Hunting is taking action, and we have seen it be used to the Winchester's advantage in the past. It is hunting that allows them to smash the shackles of their own destinies. They learn of ways to thwart the plan the angels have set out. They aren't unaware of their world, nor are they willing to just take it. They gained the knowledge necessary to stop the Apocalypse and then they took action. It is that taking action that has allowed them to set their own destinies. It is now finally coming to fruition. Now they can finally use their knowledge to do whatever they wish---no hard and fast destinies looming for them---only those that they choose.

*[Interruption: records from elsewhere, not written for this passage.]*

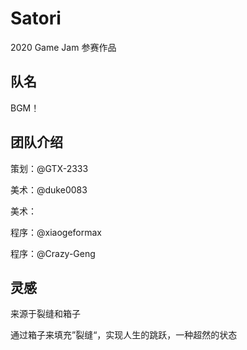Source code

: # Satori
2020 Game Jam 参赛作品

## 队名
BGM！    

## 团队介绍
策划：@GTX-2333    

美术：@duke0083 

美术：    

程序：@xiaogeformax    

程序：@Crazy-Geng

## 灵感
来源于裂缝和箱子    

通过箱子来填充”裂缝“，实现人生的跳跃，一种超然的状态
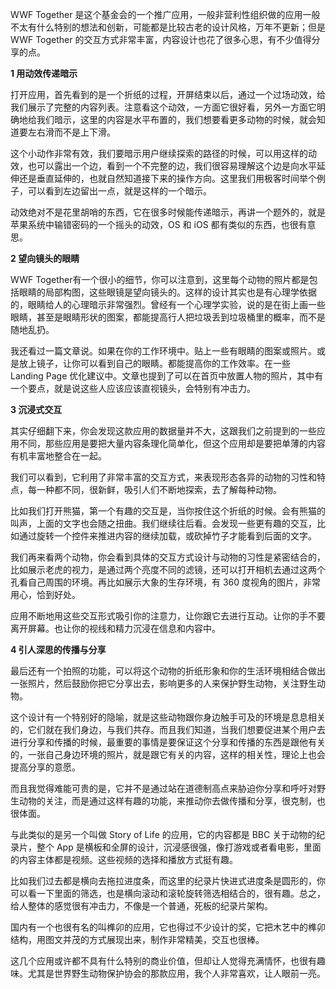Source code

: WWF Together 是这个基金会的一个推广应用，一般非营利性组织做的应用一般不太有什么特别的想法和创新，可能都是比较古老的设计风格，万年不更新；但是WWF Together 的交互方式非常丰富，内容设计也花了很多心思，有不少值得分享的点。

**1 用动效传递暗示**

打开应用，首先看到的是一个折纸的过程，开屏结束以后，通过一个过场动效，给我们展示了完整的内容列表。注意看这个动效，一方面它很好看，另外一方面它明确地给我们暗示，这里的内容是水平布置的，我们想要看更多动物的时候，就会知道要左右滑而不是上下滑。

这个小动作非常有效，我们要暗示用户继续探索的路径的时候，可以用这样的动效，也可以露出一个边，看到一个不完整的边，我们很容易理解这个边是向水平延伸还是垂直延伸的，也就自然知道接下来的操作方向。这里我们用极客时间举个例子，可以看到左边留出一点，就是这样的一个暗示。

动效绝对不是花里胡哨的东西，它在很多时候能传递暗示，再讲一个题外的，就是苹果系统中输错密码的一个摇头的动效，OS 和 iOS 都有类似的东西，也很有意思。

**2 望向镜头的眼睛**

WWF Together有一个很小的细节，你可以注意到，这里每个动物的照片都是包括眼睛的局部构图，这些眼镜是望向镜头的。这样的设计其实也是有心理学依据的，眼睛给人的心理暗示非常强烈。曾经有一个心理学实验，说的是在街上画一些眼睛，甚至是眼睛形状的图案，都能提高行人把垃圾丢到垃圾桶里的概率，而不是随地乱扔。

我还看过一篇文章说。如果在你的工作环境中。贴上一些有眼睛的图案或照片。或是放上镜子，让你可以看到自己的眼睛。都能提高你的工作效率。在一些 Landing Page 优化建议中。文章也提到了可以在首页中放置人物的照片，其中有一个要点，就是说这些人应该应该直视镜头，会特别有冲击力。

**3 沉浸式交互**

其实仔细翻下来，你会发现这款应用的数据量并不大，这跟我们之前提到的一些应用不同，那些应用是要把大量内容条理化简单化，但这个应用却是要把单薄的内容有机丰富地整合在一起。

我们可以看到，它利用了非常丰富的交互方式，来表现形态各异的动物的习性和特点，每一种都不同，很新鲜，吸引人们不断地探索，去了解每种动物。

比如我们打开熊猫，第一个有趣的交互是，当你按住这个折纸的时候。会有熊猫的叫声，上面的文字也会随之扭曲。我们继续往后看。会发现一些更有趣的交互，比如通过旋转一个控件来推进内容的继续加载，或砍掉竹子才能看到后面的文字。

我们再来看两个动物，你会看到具体的交互方式设计与动物的习性是紧密结合的，比如展示老虎的视力，是通过两个亮度不同的滤镜，还可以打开相机去通过这两个孔看自己周围的环境。再比如展示大象的生存环境，有 360 度视角的图片，非常用心，恰到好处。

应用不断地用这些交互形式吸引你的注意力，让你跟它去进行互动。让你的手不要离开屏幕。也让你的视线和精力沉浸在信息和内容中。

**4 引人深思的传播与分享**

最后还有一个拍照的功能，可以将这个动物的折纸形象和你的生活环境相结合做出一张照片，然后鼓励你把它分享出去，影响更多的人来保护野生动物，关注野生动物。

这个设计有一个特别好的隐喻，就是这些动物跟你身边触手可及的环境是息息相关的，它们就在我们身边，与我们共存。而且我们知道，当我们想要促进某个用户去进行分享和传播的时候，最重要的事情是要保证这个分享和传播的东西是跟他有关的，一张自己身边环境的照片，就是跟它有关的内容，这样的相关性，理论上也会提高分享的意愿。

而且我觉得难能可贵的是，它并不是通过站在道德制高点来胁迫你分享和呼吁对野生动物的关注，而是通过这样有趣的功能，来推动你去做传播和分享，很克制，也很体面。

与此类似的是另一个叫做 Story of Life 的应用，它的内容都是 BBC 关于动物的纪录片，整个 App 是横板和全屏的设计，沉浸感很强，像打游戏或者看电影，里面的内容主体都是视频。这些视频的选择和播放方式挺有趣。

比如我们过去都是横向去拖拉进度条，而这里的纪录片快进式进度条是圆形的，你可以看一下里面的筛选，也是横向滚动和滚轮旋转筛选相结合的，很有趣。总之，给人整体的感觉很有冲击力，不像是一个普通，死板的纪录片架构。

国内有一个也很有名的叫榫卯的应用，它也得过不少设计的奖，它把木艺中的榫卯结构，用图文并茂的方式展现出来，制作非常精美，交互也很棒。

这几个应用或许都不具有什么特别的商业价值，但却让人觉得充满情怀，也很有趣味。尤其是世界野生动物保护协会的那款应用，我个人非常喜欢，让人眼前一亮。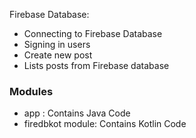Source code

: Firebase Database:
* Connecting to Firebase Database
* Signing in users
* Create new post
* Lists posts from Firebase database

### Modules ###
* app : Contains Java Code
* firedbkot module: Contains Kotlin Code

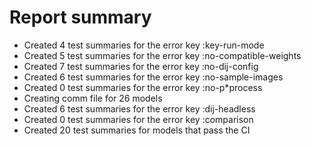 # Report summary
- Created   4 test summaries for the error key :key-run-mode
- Created   5 test summaries for the error key :no-compatible-weights
- Created   7 test summaries for the error key :no-dij-config
- Created   6 test summaries for the error key :no-sample-images
- Created   0 test summaries for the error key :no-p*process
- Creating comm file for 26 models
- Created   6 test summaries for the error key :dij-headless
- Created   0 test summaries for the error key :comparison
- Created  20 test summaries for models that pass the CI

We see this story translated through Aaron's own transformation. He is frustrated and freaked out by this encounter with the supernatural. He expresses his frustration about the Golem, fighting with it, struggling to come to grips with both its existence and what to do with it. The easy answer, of course, is to allow Sam and Dean to find a way to destroy it. No Golem, no need to be involved with anything supernatural, and a return to a normal and quiet life. But destroying the Golem does not erase the knowledge gained. Aaron would still know about the Thule Society---about the supernatural world out there. Nothing can change that for him now.
The only thing he can do is decide what route he will take. Does he take action or not?

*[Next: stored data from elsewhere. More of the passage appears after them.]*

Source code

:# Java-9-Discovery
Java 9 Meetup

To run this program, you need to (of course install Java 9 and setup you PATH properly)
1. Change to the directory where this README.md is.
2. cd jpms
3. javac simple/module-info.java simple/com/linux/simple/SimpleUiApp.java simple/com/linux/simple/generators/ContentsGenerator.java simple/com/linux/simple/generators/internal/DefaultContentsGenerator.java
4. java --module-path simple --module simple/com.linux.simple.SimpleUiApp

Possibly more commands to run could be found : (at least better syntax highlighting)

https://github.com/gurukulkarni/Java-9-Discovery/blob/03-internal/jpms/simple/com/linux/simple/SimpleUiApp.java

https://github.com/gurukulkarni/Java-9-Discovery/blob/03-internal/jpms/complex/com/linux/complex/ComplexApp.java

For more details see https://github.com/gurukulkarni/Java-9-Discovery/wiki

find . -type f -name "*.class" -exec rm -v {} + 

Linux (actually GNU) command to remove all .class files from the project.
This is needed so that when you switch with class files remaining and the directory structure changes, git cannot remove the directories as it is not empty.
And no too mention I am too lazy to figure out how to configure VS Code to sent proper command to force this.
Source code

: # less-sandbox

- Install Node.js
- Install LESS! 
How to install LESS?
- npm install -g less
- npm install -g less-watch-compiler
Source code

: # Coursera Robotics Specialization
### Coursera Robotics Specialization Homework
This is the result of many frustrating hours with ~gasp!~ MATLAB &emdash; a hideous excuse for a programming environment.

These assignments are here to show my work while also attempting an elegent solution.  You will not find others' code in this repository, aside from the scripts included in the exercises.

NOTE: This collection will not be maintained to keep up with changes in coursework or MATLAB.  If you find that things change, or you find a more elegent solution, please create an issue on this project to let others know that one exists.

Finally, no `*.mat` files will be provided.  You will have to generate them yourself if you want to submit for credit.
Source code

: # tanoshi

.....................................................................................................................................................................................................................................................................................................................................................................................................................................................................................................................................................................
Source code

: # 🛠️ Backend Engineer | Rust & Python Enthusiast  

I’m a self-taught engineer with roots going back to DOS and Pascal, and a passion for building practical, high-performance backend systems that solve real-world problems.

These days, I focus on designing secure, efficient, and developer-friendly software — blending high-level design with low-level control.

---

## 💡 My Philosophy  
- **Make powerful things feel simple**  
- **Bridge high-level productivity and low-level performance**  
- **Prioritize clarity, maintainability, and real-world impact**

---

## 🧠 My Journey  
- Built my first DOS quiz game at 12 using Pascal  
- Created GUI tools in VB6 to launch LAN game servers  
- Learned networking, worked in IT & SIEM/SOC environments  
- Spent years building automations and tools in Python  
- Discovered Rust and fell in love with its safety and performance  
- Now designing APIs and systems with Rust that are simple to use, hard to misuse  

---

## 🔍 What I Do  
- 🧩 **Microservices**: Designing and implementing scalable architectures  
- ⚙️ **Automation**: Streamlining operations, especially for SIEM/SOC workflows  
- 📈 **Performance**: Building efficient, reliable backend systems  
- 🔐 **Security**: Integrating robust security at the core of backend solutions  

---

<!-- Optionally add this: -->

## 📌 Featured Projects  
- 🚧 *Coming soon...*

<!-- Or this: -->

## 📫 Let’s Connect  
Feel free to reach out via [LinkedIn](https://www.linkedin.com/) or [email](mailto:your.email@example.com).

As the episode progresses, and he follows Sam and Dean's lead to piece the puzzle that his grandfather put together, Aaron starts to change his view subtly. He starts to see value in what used to be crazy stories and myths. It empowers him. He begins to slowly realize that while he might not have asked for this to happen, he can now do something about it. He does not have to be a victim, nor does he have to stand on the sidelines.
After Aaron overhears Sam and Dean's discussion on what to do about the Golem, how to destroy it if necessary, he becomes incensed. He states angrily, "Look, he may be a pain in the ass, but he's my responsibility," showing that he is starting to see the value in it. He is seeing it not simply as something dumped on him, something he doesn't understand, but as his. He is choosing to take action about it.

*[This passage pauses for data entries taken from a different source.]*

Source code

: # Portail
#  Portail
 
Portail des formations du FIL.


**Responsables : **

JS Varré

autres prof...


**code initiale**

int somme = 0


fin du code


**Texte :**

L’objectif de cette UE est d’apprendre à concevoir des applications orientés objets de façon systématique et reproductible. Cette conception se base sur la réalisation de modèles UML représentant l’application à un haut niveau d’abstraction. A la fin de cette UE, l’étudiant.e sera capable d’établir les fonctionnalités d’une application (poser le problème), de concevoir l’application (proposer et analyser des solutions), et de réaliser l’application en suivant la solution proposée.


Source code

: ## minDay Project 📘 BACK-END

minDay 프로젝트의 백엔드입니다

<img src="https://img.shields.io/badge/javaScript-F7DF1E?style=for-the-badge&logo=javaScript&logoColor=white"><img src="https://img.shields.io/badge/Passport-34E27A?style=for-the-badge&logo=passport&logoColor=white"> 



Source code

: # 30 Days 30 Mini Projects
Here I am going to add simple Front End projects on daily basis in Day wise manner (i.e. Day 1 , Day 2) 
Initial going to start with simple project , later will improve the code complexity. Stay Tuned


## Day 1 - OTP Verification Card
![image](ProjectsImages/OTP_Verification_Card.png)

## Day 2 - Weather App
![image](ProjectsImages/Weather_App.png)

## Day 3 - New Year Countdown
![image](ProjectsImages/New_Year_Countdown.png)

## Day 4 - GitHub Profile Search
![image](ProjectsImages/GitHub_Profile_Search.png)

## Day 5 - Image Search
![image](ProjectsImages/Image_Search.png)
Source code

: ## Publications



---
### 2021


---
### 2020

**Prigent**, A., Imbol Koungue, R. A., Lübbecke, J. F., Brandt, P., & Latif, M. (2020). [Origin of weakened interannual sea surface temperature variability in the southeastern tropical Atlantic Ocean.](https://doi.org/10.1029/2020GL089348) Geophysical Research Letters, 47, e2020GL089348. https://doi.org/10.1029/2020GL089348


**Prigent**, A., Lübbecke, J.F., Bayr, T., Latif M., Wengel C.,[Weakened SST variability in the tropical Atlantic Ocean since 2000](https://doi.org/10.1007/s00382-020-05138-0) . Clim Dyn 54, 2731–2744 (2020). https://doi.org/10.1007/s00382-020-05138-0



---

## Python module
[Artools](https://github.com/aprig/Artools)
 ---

Aaron still has more to learn, however, as he still does not know how to control the Golem. He doesn't know how to take charge of it. It isn't until Eckhart and his group track him and the brothers down that he learns the truth. In his arrogance, Eckhart gives Aaron the tools. As he believes none will survive this encounter it does not matter if he tells Aaron the truth about the Golem. So, he takes the scroll from it and tells him that he should write his name on it. It will allow him to "yifalchunbee."
It is in that moment that Eckhart has sealed his fate. He has given Aaron the final push he needed. Aaron is intimidated and shocked at their arrival, but as Sam and Dean distract Eckhart, he seizes the moment to take action. He is no trained fighter, nor is he skilled in weaponry, but he knows an opportunity when he sees it. Taking a broken table leg, he takes his chances and strikes Eckhart in the head, giving the Winchesters the chance to shoot the other Nazis in the room---and Eckhart himself.
All but one that escapes---and those that are hidden out in the world.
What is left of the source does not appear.